Recently there has been talk about the I and Q components of the signal. I understand the analytic signal concept, also the implementation as shown on:

http://gnuradio.org/trac/wiki/UsrpRfxDiagrams

where it says,

"Right idea, except that there is effectively a single complex multipler. I.e., I2+jQ2 = (I1+jQ1) * exp(jwt)."

So the analytic signal is generated on the motherboard and mixed up to a higher carrier on the daughterboard, i.e. to a new 'w' but same I and Q.

My question is that, with the LFTX and LFRX, if I tune the daughterboard to DC, this would make w=0. So there would be no carrier. How are the I and Q components separated?

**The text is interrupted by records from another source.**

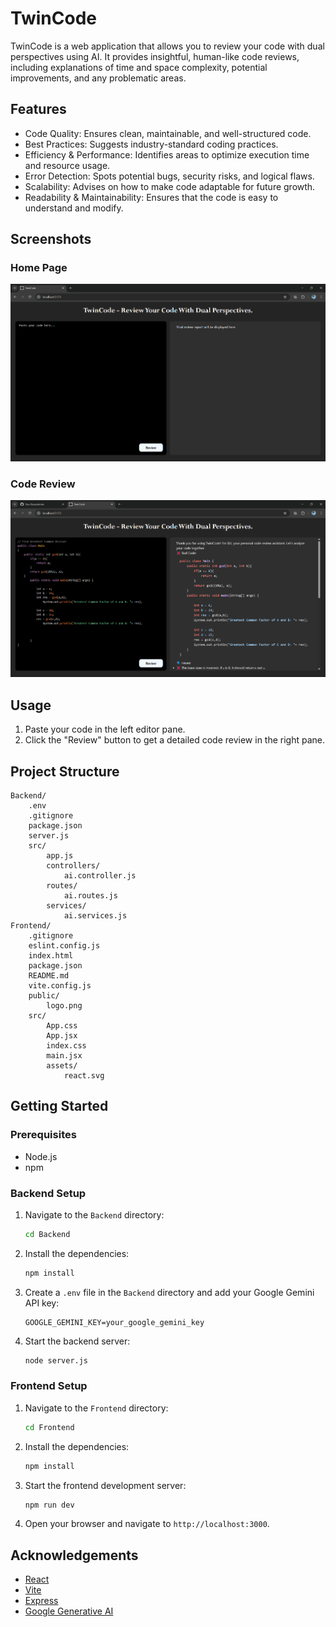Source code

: # TwinCode

TwinCode is a web application that allows you to review your code with dual perspectives using AI. It provides insightful, human-like code reviews, including explanations of time and space complexity, potential improvements, and any problematic areas.

## Features

- Code Quality: Ensures clean, maintainable, and well-structured code.
- Best Practices: Suggests industry-standard coding practices.
- Efficiency & Performance: Identifies areas to optimize execution time and resource usage.
- Error Detection: Spots potential bugs, security risks, and logical flaws.
- Scalability: Advises on how to make code adaptable for future growth.
- Readability & Maintainability: Ensures that the code is easy to understand and modify.

## Screenshots

### Home Page
![Home Page](Frontend/public/homepage.png)

### Code Review
![Code Review](Frontend/public/codereview.png)


## Usage

1. Paste your code in the left editor pane.
2. Click the "Review" button to get a detailed code review in the right pane.


## Project Structure

```
Backend/
    .env
    .gitignore
    package.json
    server.js
    src/
        app.js
        controllers/
            ai.controller.js
        routes/
            ai.routes.js
        services/
            ai.services.js
Frontend/
    .gitignore
    eslint.config.js
    index.html
    package.json
    README.md
    vite.config.js
    public/
        logo.png
    src/
        App.css
        App.jsx
        index.css
        main.jsx
        assets/
            react.svg
```

## Getting Started

### Prerequisites

- Node.js
- npm

### Backend Setup

1. Navigate to the `Backend` directory:
    ```sh
    cd Backend
    ```

2. Install the dependencies:
    ```sh
    npm install
    ```

3. Create a `.env` file in the `Backend` directory and add your Google Gemini API key:
    ```env
    GOOGLE_GEMINI_KEY=your_google_gemini_key
    ```

4. Start the backend server:
    ```sh
    node server.js
    ```

### Frontend Setup

1. Navigate to the `Frontend` directory:
    ```sh
    cd Frontend
    ```

2. Install the dependencies:
    ```sh
    npm install
    ```

3. Start the frontend development server:
    ```sh
    npm run dev
    ```

4. Open your browser and navigate to `http://localhost:3000`.





## Acknowledgements

- [React](https://reactjs.org/)
- [Vite](https://vitejs.dev/)
- [Express](https://expressjs.com/)
- [Google Generative AI](https://cloud.google.com/generative-ai)
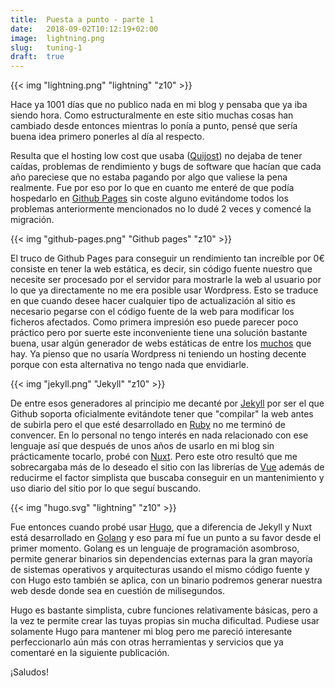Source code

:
 ```yaml
---
title:  Puesta a punto - parte 1
date:   2018-09-02T10:12:19+02:00
image:  lightning.png
slug:   tuning-1
draft:  true
---
```


{{< img "lightning.png" "lightning" "z10" >}}

Hace ya 1001 días que no publico nada en mi blog y pensaba que ya iba siendo hora. Como estructuralmente en este sitio muchas cosas han cambiado desde entonces mientras lo ponía a punto, pensé que sería buena idea primero ponerles al día al respecto.

Resulta que el hosting low cost que usaba ([Quijost](https://quijost.com/)) no dejaba de tener caídas, problemas de rendimiento y bugs de software que hacían que cada año pareciese que no estaba pagando por algo que valiese la pena realmente. Fue por eso por lo que en cuanto me enteré de que podía hospedarlo en [Github Pages](https://pages.github.com/) sin coste alguno evitándome todos los problemas anteriormente mencionados no lo dudé 2 veces y comencé la migración.

{{< img "github-pages.png" "Github pages" "z10" >}}

El truco de Github Pages para conseguir un rendimiento tan increíble por 0€ consiste en tener la web estática, es decir, sin código fuente nuestro que necesite ser procesado por el servidor para mostrarle la web al usuario por lo que ya directamente no me era posible usar Wordpress. Esto se traduce en que cuando desee hacer cualquier tipo de actualización al sitio es necesario pegarse con el código fuente de la web para modificar los ficheros afectados. Como primera impresión eso puede parecer poco práctico pero por suerte este inconveniente tiene una solución bastante buena, usar algún generador de webs estáticas de entre los [muchos](https://www.staticgen.com/) que hay. Ya pienso que no usaría Wordpress ni teniendo un hosting decente porque con esta alternativa no tengo nada que envidiarle.

{{< img "jekyll.png" "Jekyll" "z10" >}}

De entre esos generadores al principio me decanté por [Jekyll](https://jekyllrb.com/) por ser el que Github soporta oficialmente evitándote tener que "compilar" la web antes de subirla pero el que esté desarrollado en [Ruby](https://www.ruby-lang.org/en/) no me terminó de convencer. En lo personal no tengo interés en nada relacionado con ese lenguaje así que después de unos años de usarlo en mi blog sin prácticamente tocarlo, probé con [Nuxt](https://nuxtjs.org/). Pero este otro resultó que me sobrecargaba más de lo deseado el sitio con las librerías de [Vue](https://vuejs.org/) además de reducirme el factor simplista que buscaba conseguir en un mantenimiento y uso diario del sitio por lo que seguí buscando.

{{< img "hugo.svg" "lightning" "z10" >}}

Fue entonces cuando probé usar [Hugo](https://gohugo.io/), que a diferencia de Jekyll y Nuxt está desarrollado en [Golang](https://golang.org/) y eso para mí fue un punto a su favor desde el primer momento. Golang es un lenguaje de programación asombroso, permite generar binarios sin dependencias externas para la gran mayoría de sistemas operativos y arquitecturas usando el mismo código fuente y con Hugo esto también se aplica, con un binario podremos generar nuestra web desde donde sea en cuestión de milisegundos.

Hugo es bastante simplista, cubre funciones relativamente básicas, pero a la vez te permite crear las tuyas propias sin mucha dificultad. Pudiese usar solamente Hugo para mantener mi blog pero me pareció interesante perfeccionarlo aún más con otras herramientas y servicios que ya comentaré en la siguiente publicación.

¡Saludos!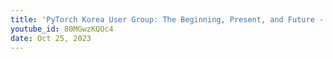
 ```yaml
---
title: 'PyTorch Korea User Group: The Beginning, Present, and Future - Junghwan Park'
youtube_id: 80MGwzKQOc4
date: Oct 25, 2023
---
```

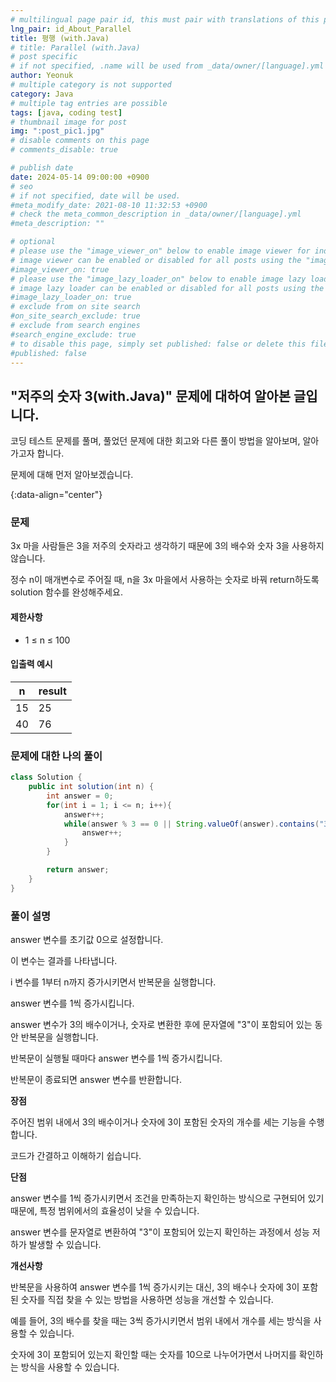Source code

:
 ```yaml
---
# multilingual page pair id, this must pair with translations of this page. (This name must be unique)
lng_pair: id_About_Parallel
title: 평행 (with.Java)
# title: Parallel (with.Java)
# post specific
# if not specified, .name will be used from _data/owner/[language].yml
author: Yeonuk
# multiple category is not supported
category: Java
# multiple tag entries are possible
tags: [java, coding test]
# thumbnail image for post
img: ":post_pic1.jpg"
# disable comments on this page
# comments_disable: true

# publish date
date: 2024-05-14 09:00:00 +0900
# seo
# if not specified, date will be used.
#meta_modify_date: 2021-08-10 11:32:53 +0900
# check the meta_common_description in _data/owner/[language].yml
#meta_description: ""

# optional
# please use the "image_viewer_on" below to enable image viewer for individual pages or posts (_posts/ or [language]/_posts folders).
# image viewer can be enabled or disabled for all posts using the "image_viewer_posts: true" setting in _data/conf/main.yml.
#image_viewer_on: true
# please use the "image_lazy_loader_on" below to enable image lazy loader for individual pages or posts (_posts/ or [language]/_posts folders).
# image lazy loader can be enabled or disabled for all posts using the "image_lazy_loader_posts: true" setting in _data/conf/main.yml.
#image_lazy_loader_on: true
# exclude from on site search
#on_site_search_exclude: true
# exclude from search engines
#search_engine_exclude: true
# to disable this page, simply set published: false or delete this file
#published: false
---
```


<!-- outline-start -->

## "저주의 숫자 3(with.Java)" 문제에 대하여 알아본 글입니다.

코딩 테스트 문제를 풀며, 풀었던 문제에 대한 회고와 다른 풀이 방법을 알아보며, 알아가고자 합니다.

문제에 대해 먼저 알아보겠습니다.

{:data-align="center"}

<!-- outline-end -->

### 문제

3x 마을 사람들은 3을 저주의 숫자라고 생각하기 때문에 3의 배수와 숫자 3을 사용하지 않습니다.

정수 n이 매개변수로 주어질 때, n을 3x 마을에서 사용하는 숫자로 바꿔 return하도록 solution 함수를 완성해주세요.

#### 제한사항

- 1 ≤ n ≤ 100

#### 입출력 예시

<!-- | keyinput                                  | board    | result  |
| ----------------------------------------- | -------- | ------- |
| ["left", "right", "up", "right", "right"] | [11, 11] | [2, 1]  |
| ["down", "down", "down", "down", "down"]  | [7, 9]   | [0, -4] | -->

| n   | result |
| --- | ------ |
| 15  | 25     |
| 40  | 76     |

### 문제에 대한 나의 풀이

```java
class Solution {
    public int solution(int n) {
        int answer = 0;
        for(int i = 1; i <= n; i++){
            answer++;
            while(answer % 3 == 0 || String.valueOf(answer).contains("3")){
                answer++;
            }
        }

        return answer;
    }
}
```

### 풀이 설명

answer 변수를 초기값 0으로 설정합니다.

이 변수는 결과를 나타냅니다.

i 변수를 1부터 n까지 증가시키면서 반복문을 실행합니다.

answer 변수를 1씩 증가시킵니다.

answer 변수가 3의 배수이거나, 숫자로 변환한 후에 문자열에 "3"이 포함되어 있는 동안 반복문을 실행합니다.

반복문이 실행될 때마다 answer 변수를 1씩 증가시킵니다.

반복문이 종료되면 answer 변수를 반환합니다.

**장점**

주어진 범위 내에서 3의 배수이거나 숫자에 3이 포함된 숫자의 개수를 세는 기능을 수행합니다.

코드가 간결하고 이해하기 쉽습니다.

**단점**

answer 변수를 1씩 증가시키면서 조건을 만족하는지 확인하는 방식으로 구현되어 있기 때문에, 특정 범위에서의 효율성이 낮을 수 있습니다.

answer 변수를 문자열로 변환하여 "3"이 포함되어 있는지 확인하는 과정에서 성능 저하가 발생할 수 있습니다.

**개선사항**

반복문을 사용하여 answer 변수를 1씩 증가시키는 대신, 3의 배수나 숫자에 3이 포함된 숫자를 직접 찾을 수 있는 방법을 사용하면 성능을 개선할 수 있습니다.

예를 들어, 3의 배수를 찾을 때는 3씩 증가시키면서 범위 내에서 개수를 세는 방식을 사용할 수 있습니다.

숫자에 3이 포함되어 있는지 확인할 때는 숫자를 10으로 나누어가면서 나머지를 확인하는 방식을 사용할 수 있습니다.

Or is it simply that each alternate sample is I and Q, and in essence we are sending a purely real signal, but saying each second sample represents the imaginary?

I hope the question makes sense.

Regards,
- Ismail

Johnathan Corgan wrote:
Ismail Mohamed wrote:

My question is, with the LFTX/RX boards, is the communication truly
baseband such that frequency synchronisation can be totally ignored?

Not quite.

With the LFTX/RX boards, DC does indeed remain DC at the other end.
However, the crystals in each USRP still govern the sampling rate, and
each can be up to 50 PPM off (new USRP hardware has 20 PPM spec'd
crystals now.)

So the same issues with respect to symbol timing recovery exist.

In practice I've never encountered a USRP that had more than a few PPM
crystal offset--but you can only rely on the spec range, especially in
variable environments.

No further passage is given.